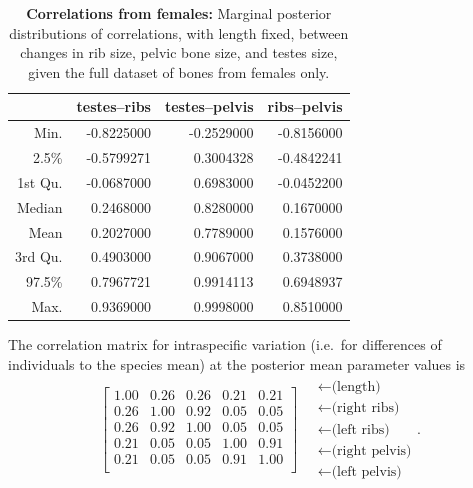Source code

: \documentclass[12pt]{article}
\begin{document}


\begin{table}[ht]
\centering
\begin{tabular}{rrrr}
  \hline
        &  testes--ribs & testes--pelvis & ribs--pelvis \\
  \hline
 Min. &    -0.8225000  &  -0.2529000 & -0.8156000 \\
 2.5\% &   -0.5799271  &   0.3004328 & -0.4842241 \\
 1st Qu. & -0.0687000  &   0.6983000 & -0.0452200 \\
 Median &   0.2468000  &   0.8280000 &  0.1670000 \\
 Mean &     0.2027000  &   0.7789000 &  0.1576000 \\
 3rd Qu. &  0.4903000  &   0.9067000 &  0.3738000 \\
 97.5\%  &  0.7967721  &   0.9914113 &  0.6948937 \\
 Max. &     0.9369000  &   0.9998000 &  0.8510000 \\
   \hline
\end{tabular}
\caption{\textbf{Correlations from females:} Marginal posterior distributions of correlations, with length fixed,
  between changes in rib size, pelvic bone size, and testes size,
  given the full dataset of bones from females only.
  \label{tab:females_posterior_cors}
}
\end{table}

The correlation matrix for intraspecific variation 
(i.e.\ for differences of individuals to the species mean)
at the posterior mean parameter values is
\begin{align}
\begin{bmatrix}
   1.00 & 0.26 & 0.26 & 0.21 & 0.21 \\ 
   0.26 & 1.00 & 0.92 & 0.05 & 0.05 \\ 
   0.26 & 0.92 & 1.00 & 0.05 & 0.05 \\ 
   0.21 & 0.05 & 0.05 & 1.00 & 0.91 \\ 
   0.21 & 0.05 & 0.05 & 0.91 & 1.00 \\ 
 \end{bmatrix}
\quad \begin{matrix}
  \leftarrow \text{(length)} \\
  \leftarrow \text{(right ribs)} \\
  \leftarrow \text{(left ribs)} \\
  \leftarrow \text{(right pelvis)} \\
  \leftarrow \text{(left pelvis)} 
\end{matrix}  .
\end{align}
\end{document}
────────
### YOUR TASK
Where a line of the records has the string "from", return that line.

### TASK ANSWER
\caption{\textbf{Correlations from females:} Marginal posterior distributions of correlations, with length fixed,
  given the full dataset of bones from females only.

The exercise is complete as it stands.